Desenrola: O mercado de locação no Brasil foi altamente impactado pelo crescimento do Quinto Andar, despertando atenção de todos para a necessidade de transformação digital e mudando os parâmetros de exigência do consumidor. Buscando explorar esse nicho de mercado a Brasil Brokers lançou no último ano sua plataforma digital de locação. A Desenrola tem como intuito não "copiar" o que outras startups estão fazendo, mas usar sua experiência de mercado para entender o que pode melhorar e fazer diferente.

Woliver: Outro caso no mercado imobiliário é a corporate startup Woliver, criada dentro do grupo Brognoli e investida por um conjunto de empresas do setor. A iniciativa visa criar um negócio que proporcione a toda imobiliária implementar uma esteira digital. Um ótimo exemplo de corporações de médio porte também criando suas startups.

No mapa de Construtechs e Proptechs 2020, foram listadas 10 corporate startups inovando no segmento de construção e mercado imobiliário. E vejo que seguramente, devemos ter ao menos o dobro disso em 2021, são muitas as iniciativas nascendo dentro de empresas tradicionais do setor investindo em inovação.

"Uma corporate startup nunca será uma startup, e não tem nada de errado nisso​"

Desenvolver uma startup é uma iniciativa de alto grau de incerteza, naturalmente a taxa de insucesso é grande. Entre 100 ideias que sejam tiradas do papel hoje, 90 vão fracassar e nem mesmo conseguirão uma rodada de investimento.

Em um contexto corporativo, muitas das dores enfrentadas pelos empreendedores que se aventuram de forma independente, podem ser minimizadas. A corporate startup consegue começar já detendo maior volume de recursos, base de clientes e relacionamento; além de acesso a profissionais com ampla experiência em determinado mercado.

Mas por outro lado, surgem desafios enormes, quando não bem conduzidos, podem matar a iniciativa.

Conseguir ter uma governança independente e proteger a corporate startup dos conflitos de interesse e ingerência da empresa mãe talvez seja o maior deles. Conseguir prover um ambiente onde se tenha escassez de recurso, não caindo em uma zona de conforto corporativa é outro. Mas talvez o principal é conseguir formar um time com característica empreendedora e forte capacidade de execução.

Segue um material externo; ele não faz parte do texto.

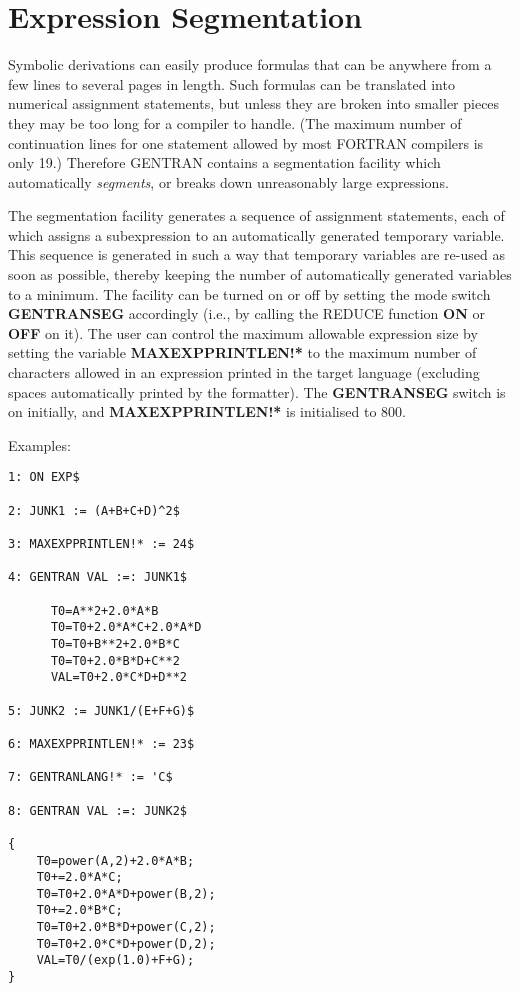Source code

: \section{Expression Segmentation}
\label{segmentation}
Symbolic derivations can easily produce formulas that can be anywhere
from a few lines to several pages in length.  Such formulas
can be translated into numerical assignment statements, but unless they
are broken into smaller pieces they may be too long for a compiler
to handle.  (The maximum number of continuation lines for one statement
allowed by most FORTRAN compilers is only 19.)  Therefore GENTRAN
contains a segmentation facility which
automatically {\it segments}, or breaks down unreasonably large expressions.

The segmentation facility generates a sequence of assignment
statements, each of which assigns a subexpression to an
automatically generated temporary variable.  This sequence is
generated in such a way that temporary variables are re-used as soon
as possible, thereby keeping the number of automatically generated
variables to a minimum.  The
facility can be turned on or off by setting the mode
switch {\bf GENTRANSEG} accordingly (i.e., by calling the REDUCE function
{\bf ON} or {\bf OFF} on it).  The user can control the maximum allowable
expression size by setting the variable {\bf MAXEXPPRINTLEN!*}
to the maximum number of characters allowed in an expression printed in the
target language (excluding spaces automatically printed by the
formatter).  The {\bf GENTRANSEG} switch is on initially, and
{\bf MAXEXPPRINTLEN!*} is initialised to 800.
\begin{describe}{Examples:}
\begin{verbatim}
1: ON EXP$ 

2: JUNK1 := (A+B+C+D)^2$ 

3: MAXEXPPRINTLEN!* := 24$ 

4: GENTRAN VAL :=: JUNK1$ 

      T0=A**2+2.0*A*B
      T0=T0+2.0*A*C+2.0*A*D
      T0=T0+B**2+2.0*B*C
      T0=T0+2.0*B*D+C**2
      VAL=T0+2.0*C*D+D**2

5: JUNK2 := JUNK1/(E+F+G)$ 

6: MAXEXPPRINTLEN!* := 23$ 

7: GENTRANLANG!* := 'C$ 

8: GENTRAN VAL :=: JUNK2$ 

{
    T0=power(A,2)+2.0*A*B;
    T0+=2.0*A*C;
    T0=T0+2.0*A*D+power(B,2);
    T0+=2.0*B*C;
    T0=T0+2.0*B*D+power(C,2);
    T0=T0+2.0*C*D+power(D,2);
    VAL=T0/(exp(1.0)+F+G);
}
\end{verbatim}
\end{describe}
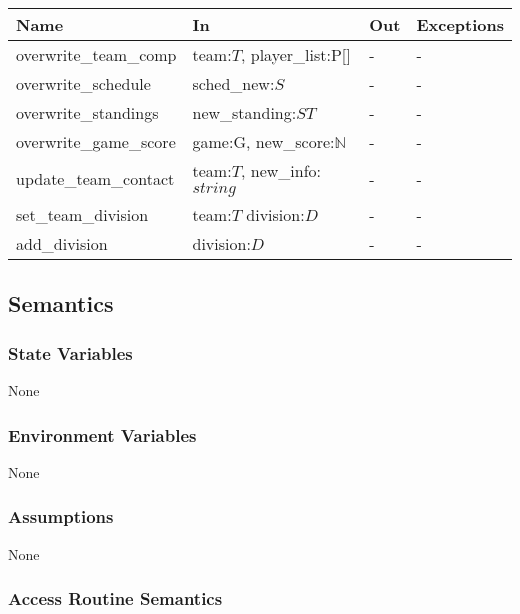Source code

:\documentclass[12pt, titlepage]{article}
\begin{document}
\begin{center}
\begin{tabular}{p{5cm} p{4cm} p{4cm} p{2cm}}
\hline
\textbf{Name} & \textbf{In} & \textbf{Out} & \textbf{Exceptions} \\
\hline
overwrite\_team\_comp & team:$T$, player\_list:P[] & - & - \\
overwrite\_schedule & sched\_new:$S$ & - & - \\
overwrite\_standings & new\_standing:$ST$ & - & - \\
overwrite\_game\_score & game:G, new\_score:$\mathbb{N}$ & - & - \\
update\_team\_contact & team:$T$, new\_info:$string$ & - & - \\
set\_team\_division & team:$T$ division:$D$ & - & - \\
add\_division & division:$D$ & - & - \\

\hline
\end{tabular}
\end{center}

\subsection{Semantics}

\subsubsection{State Variables}

None

\subsubsection{Environment Variables}

None

\subsubsection{Assumptions}


None

\subsubsection{Access Routine Semantics}
\end{document}
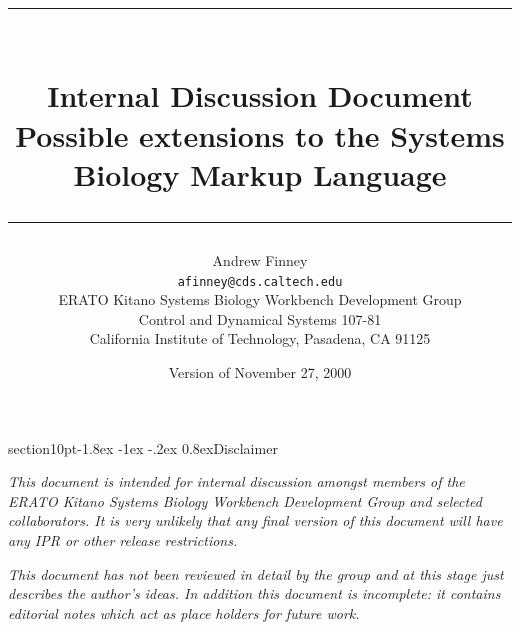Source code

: \documentclass[10pt]{article}
\makeatletter
\renewcommand{\section}{\@startsection%
  {section}{1}{0pt}{-1.8ex \@plus -1ex \@minus -.2ex}%
  {0.8ex}{\normalfont\Large\bfseries\sffamily}}
\makeatother
\begin{document}





\title{\rule{\textwidth}{0.01in}\\[3 pt]
\textbf{\textsf{Internal Discussion Document}\\Possible extensions to the Systems Biology Markup Language}\\[-6 pt]
\rule{\textwidth}{0.01in}}



\author{Andrew Finney\\[-2 pt]
\normalsize \texttt{afinney@cds.caltech.edu}\\[-4pt]
\normalsize ERATO Kitano Systems Biology Workbench Development Group\\[-4pt]
\normalsize Control and Dynamical Systems 107-81\\[-4pt]
\normalsize California Institute of Technology, Pasadena, CA 91125\\[4pt]
\normalsize }
\date{Version of November 27, 2000}
\maketitle







\setcounter{tocdepth}{2}
\addtolength{\parskip}{-1.2 ex}
\small
\tableofcontents
\normalsize
\addtolength{\parskip}{1.2 ex}            %
\newpage

\section{Disclaimer}

\emph{This document is intended for internal discussion amongst
members of the ERATO Kitano Systems Biology Workbench Development
Group and selected collaborators.  It is very unlikely that any
final version of this document will have any IPR or other release
restrictions.}

\emph{This document has not been reviewed in detail by the group and at
this stage just describes the author's ideas.  In addition this
document is incomplete: it contains editorial notes which act as
place holders for future work.}
\end{document}
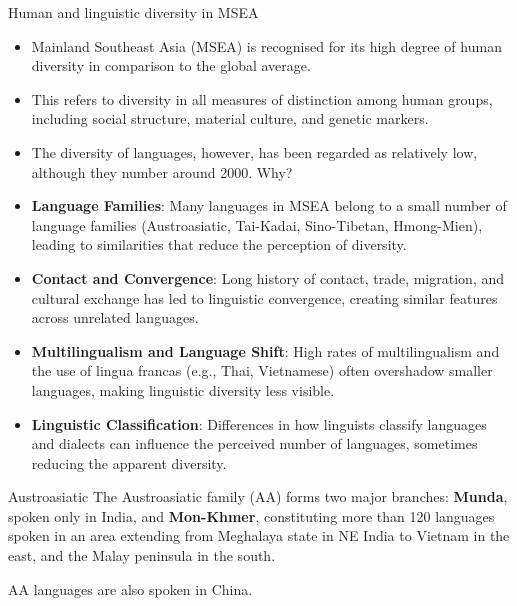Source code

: \documentclass{beamer}
\begin{document}
\begin{frame}{Human and linguistic diversity in MSEA}
\begin{itemize}

\item Mainland Southeast Asia (MSEA) is recognised for its high degree of
human diversity in comparison to the global average.

\item This refers to diversity in all measures of distinction among human groups, including social structure, material culture, and genetic markers.

\item The diversity of languages, however, has been regarded as relatively
low, although they number around 2000. Why?
\end{itemize}

\end{frame}

\begin{frame}
  \begin{itemize}
    \item \textbf{Language Families}: Many languages in MSEA belong to a small number of language families (Austroasiatic, Tai-Kadai, Sino-Tibetan, Hmong-Mien), leading to similarities that reduce the perception of diversity.
    \item \textbf{Contact and Convergence}: Long history of contact, trade, migration, and cultural exchange has led to linguistic convergence, creating similar features across unrelated languages.
    \item \textbf{Multilingualism and Language Shift}: High rates of multilingualism and the use of lingua francas (e.g., Thai, Vietnamese) often overshadow smaller languages, making linguistic diversity less visible.
    \item \textbf{Linguistic Classification}: Differences in how linguists classify languages and dialects can influence the perceived number of languages, sometimes reducing the apparent diversity.
\end{itemize}
\end{frame}


\begin{frame}{Austroasiatic}
The Austroasiatic family (AA) forms two major 
branches: \textbf{Munda}, spoken only in India, and \textbf{Mon-Khmer}, constituting more than 120 languages spoken in an area
extending from Meghalaya state in NE India to Vietnam in the east, and
the Malay peninsula in the south.

AA languages are also spoken in China.
\end{frame}
\end{document}
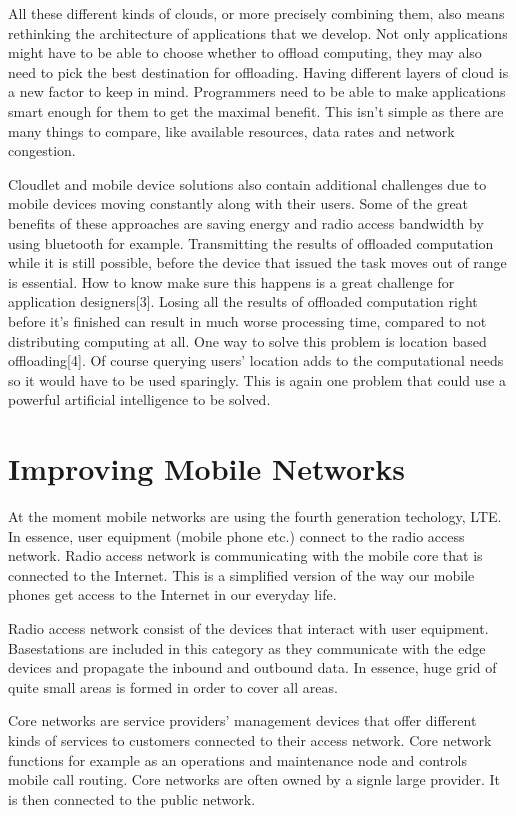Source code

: \documentclass[conference]{IEEEtran}
\begin{document}
\par
All these different kinds of clouds, or more precisely combining them, also means rethinking the architecture of applications that we develop. Not only applications might have to be able to choose whether to offload computing, they may also need to pick the best destination for offloading. Having different layers of cloud is a new factor to keep in mind. Programmers need to be able to make applications smart enough for them to get the maximal benefit. This isn't simple as there are many things to compare, like available resources, data rates and network congestion.
\par
Cloudlet and mobile device solutions also contain additional challenges due to mobile devices moving constantly along with their users. Some of the great benefits of these approaches are saving energy and radio access bandwidth by using bluetooth for example. Transmitting the results of offloaded computation while it is still possible, before the device that issued the task moves out of range is essential. How to know make sure this happens is a great challenge for application designers[3]. Losing all the results of offloaded computation right before it's finished can result in much worse processing time, compared to not distributing computing at all. One way to solve this problem is location based offloading[4]. Of course querying users' location adds to the computational needs so it would have to be used sparingly. This is again one problem that could use a powerful artificial intelligence to be solved.

\section{Improving Mobile Networks}
At the moment mobile networks are using the fourth generation techology, LTE. In essence, user equipment (mobile phone etc.) connect to the radio access network. Radio access network is communicating with the mobile core that is connected to the Internet. This is a simplified version of the way our mobile phones get access to the Internet in our everyday life.
\par
Radio access network consist of the devices that interact with user equipment. Basestations are included in this category as they communicate with the edge devices and propagate the inbound and outbound data. In essence, huge grid of quite small areas is formed in order to cover all areas.
\par
Core networks are service providers' management devices that offer different kinds of services to customers connected to their access network. Core network functions for example as an operations and maintenance node and controls mobile call routing. Core networks are often owned by a signle large provider. It is then connected to the public network.
\end{document}
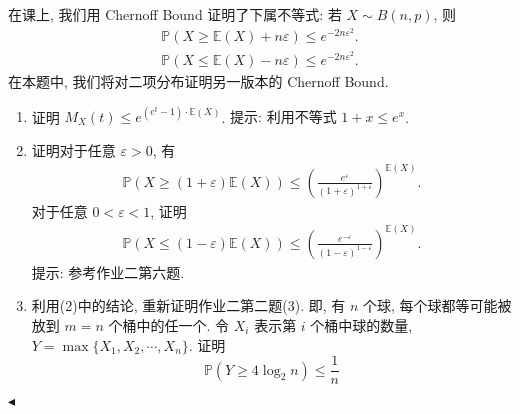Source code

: \documentclass[11pt]{article}
\newenvironment{problem}[2][Problem]{\begin{trivlist}
    \item[\hskip \labelsep {\bfseries #1}\hskip \labelsep {\bfseries #2.}]\songti}{\hfill$\blacktriangleleft$\end{trivlist}}
\newcommand\1{\mathds{1}}
\newcommand\E{\mathbb{E}}
\newcommand\PP{\mathbb{P}}
\begin{document}
\begin{problem}{4}
    在课上, 我们用 Chernoff Bound 证明了下属不等式: 若 $X\sim B(n,p)$, 则
    \begin{align*}
        \PP(X\ge \E(X) + n\varepsilon) \le e^{-2n\varepsilon^2}. \\
        \PP(X\le \E(X) - n\varepsilon) \le e^{-2n\varepsilon^2}.
    \end{align*}
    在本题中, 我们将对二项分布证明另一版本的 Chernoff Bound.
    \begin{enumerate}[label=(\arabic*)]
        \item 证明 $M_X(t) \le e^{(e^t - 1)\cdot \E(X)}$. {\kaishu 提示: 利用不等式 $1+x\le e^x$}.
        \item 证明对于任意 $\varepsilon >0$, 有
        \begin{align*}
            \PP(X\ge (1+ \varepsilon)\E(X)) \le \left(\frac{e^{\varepsilon}}{(1+\varepsilon)^{1+\varepsilon}}\right)^{\E(X)}.
        \end{align*}
        对于任意 $0 < \varepsilon < 1$, 证明
        \begin{align*}
            \PP(X\le (1- \varepsilon)\E(X)) \le \left(\frac{e^{-\varepsilon}}{(1-\varepsilon)^{1-\varepsilon}}\right)^{\E(X)}.
        \end{align*}
        {\kaishu 提示: 参考作业二第六题.}
        \item 利用(2)中的结论, 重新证明作业二第二题(3). 即, 有 $n$ 个球, 每个球都等可能被放到 $m=n$ 个桶中的任一个. 
        令 $X_i$ 表示第 $i$ 个桶中球的数量, $Y = \max\{X_1, X_2,\cdots, X_n\}$. 证明
        \[
            \PP(Y\ge 4\log_2 n) \le \frac{1}{n}
        \]
    \end{enumerate}
\end{problem}
\end{document}
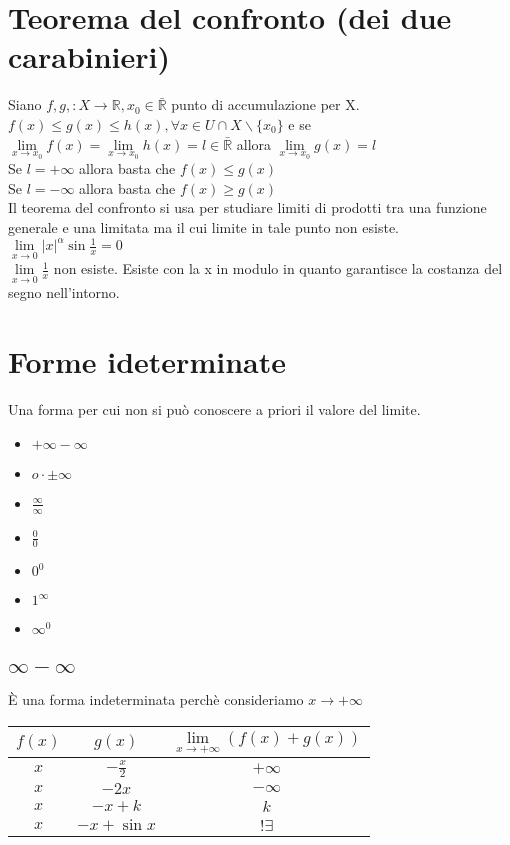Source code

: \section{Teorema del confronto (dei due carabinieri)}
Siano $f,g,: X\rightarrow\mathbb{R}, x_0\in\bar{\mathbb{R}}$ punto di accumulazione per X.\\
$f(x)\le g(x)\le h(x), \forall x\in U\cap X\backslash\{x_0\}$ e se $\lim\limits_{x \rightarrow x_0} f(x)=\lim\limits_{x \rightarrow x_0} h(x)=l\in\bar{\mathbb{R}}$ allora $\lim\limits_{x \rightarrow x_0} g(x)=l$\\
Se $l=+\infty$ allora basta che $f(x)\le g(x)$\\
Se $l=-\infty$ allora basta che $f(x)\ge g(x)$\\
Il teorema del confronto si usa per studiare limiti di prodotti tra una funzione generale e una limitata ma il cui limite in tale punto non esiste.\\
$\lim\limits_{x\rightarrow 0} |x|^\alpha \sin\frac{1}{x}=0$\\
$\lim\limits_{x\rightarrow 0}\frac{1}{x}$ non esiste. Esiste con la x in modulo in quanto garantisce la costanza del segno nell'intorno.
\section{Forme ideterminate}
Una forma per cui non si pu\`o conoscere a priori il valore del limite.
\begin{itemize}
\item $+\infty-\infty$
\item $o\cdot\pm\infty$
\item $\frac{\infty}{\infty}$
\item $\frac{0}{0}$
\item $0^0$
\item $1^{\infty}$
\item $\infty^0$
\end{itemize}
\subsection{$\infty-\infty$}
\`E una forma indeterminata perch\`e consideriamo $x\rightarrow +\infty$
\\
\begin{tabular}{|c|c|c|}
\hline
$f(x)$ & $g(x)$ & $\lim\limits_{x\rightarrow +\infty} (f(x)+g(x))$\\
\hline
$x$ & $-\frac{x}{2}$ & $+\infty$\\
\hline
$x$ & $-2x$ & $-\infty$\\
\hline
$x$ & $-x+k$ & $k$\\
\hline
$x$ & $-x+\sin x$& $!\exists$\\ 
\hline
\end{tabular}
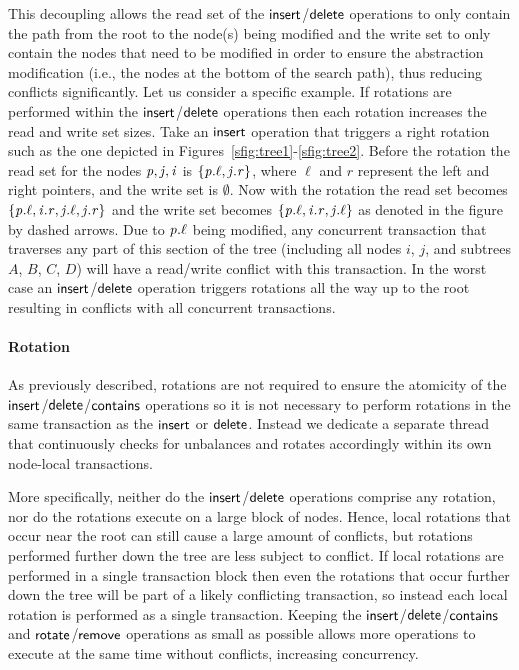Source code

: This decoupling allows the read set of the $\act{insert}$/$\lit{delete}$ operations to only contain the path from the root to the node(s) being modified and the write set to only contain
the nodes that need to be modified in order to ensure the abstraction modification (i.e., the nodes at the bottom of the search path), thus reducing conflicts significantly.
Let us consider a specific example.
If rotations are performed within the $\act{insert}$/$\act{delete}$ operations then each rotation increases the read and write set sizes.
Take an $\act{insert}$ operation that triggers a right rotation such as the one depicted in Figures~\ref{sfig:tree1}-\ref{sfig:tree2}.
Before the rotation the read set for the nodes $\ms{p},\ms{j},\ms{i}$ is $\{\ms{p.\ell}, \ms{j.r}\}$, where $\ell$ and $r$ represent the left and right pointers, and the write set is $\emptyset$.
Now with the rotation the read set becomes $\{\ms{p.\ell}, \ms{i.r}, \ms{j.\ell}, \ms{j.r}\}$ and the write set becomes $\{\ms{p.\ell}, \ms{i.r}, \ms{j.\ell}\}$
as denoted in the figure by dashed arrows.
Due to $\ms{p.\ell}$ being modified, any concurrent transaction that traverses any part of this section of the tree (including all nodes $i$, $j$, and subtrees $A$, $B$, $C$, $D$)
will have a read/write conflict with this transaction.
In the worst case an $\act{insert}$/$\act{delete}$ operation triggers rotations all the way up to the root resulting in conflicts with all concurrent transactions.

\paragraph{Rotation}
As previously described, rotations are not required to ensure the atomicity of the $\act{insert}$/$\act{delete}$/$\act{contains}$ operations so it is not necessary to perform rotations in the same transaction as the $\act{insert}$ or $\act{delete}$. Instead we dedicate a separate thread that continuously checks for unbalances and rotates accordingly within its own node-local transactions.

More specifically, neither do the $\act{insert}$/$\act{delete}$ operations comprise any rotation, nor do the rotations execute
on a large block of nodes. Hence, local
rotations that occur near the root can still cause a large amount of conflicts, but rotations performed further down the tree are less subject to conflict.
If local rotations are performed in a single transaction block then even the rotations that occur further down the tree will be part of a likely conflicting transaction, 
so instead each local rotation is performed as a single transaction.
Keeping the $\act{insert}$/$\act{delete}$/$\act{contains}$ and $\act{rotate}$/$\act{remove}$ operations as small as possible allows more operations to execute at the same time without conflicts, increasing concurrency.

Um erro comum é achar que um bom executivo naturalmente é capaz de liderar uma startup criada pela empresa; se o profissional não tiver um drive empreendedor e não deter de um conjunto de competências necessárias para esse contexto, a tendência é tratar a iniciativa como um projeto, resultando em baixo nível de aprendizado e zero inovação.

O que esperar do futuro?

Em um futuro muito distante, não sei se cinco, dez ou quinze anos, tudo isso que falamos aqui não terá mais nenhuma importância. Acredito que ao longo do tempo, a nova economia e o futuro do trabalho irá obrigar esses conceitos a se misturarem, inovação será commodity.

Aquilo que há de melhor em startups, cada vez mais começará a ser visto dentro de grandes empresas. Da mesma forma, as boas práticas de grandes empresas que levam o negócio a rentabilidade e liderança de mercado, também serão incorporadoras por empreendedores à frente de startups disruptivas.

Mas até lá, quem for capaz de entender o contexto em que estamos vivendo, poderá sair na frente criando negócios inovadores, investindo nas melhores startups, e permitindo empresas tradicionais serem competitivas, criativas e tão atrativas para novos profissionais quanto as melhores startups que estiverem no mercado.

Nenhuma empresa morre por escolher não inovar, seu fim é resultado de inúmeras tentativas de promover inovação, mas que acabam seguindo o caminho errado e resultando em fracasso.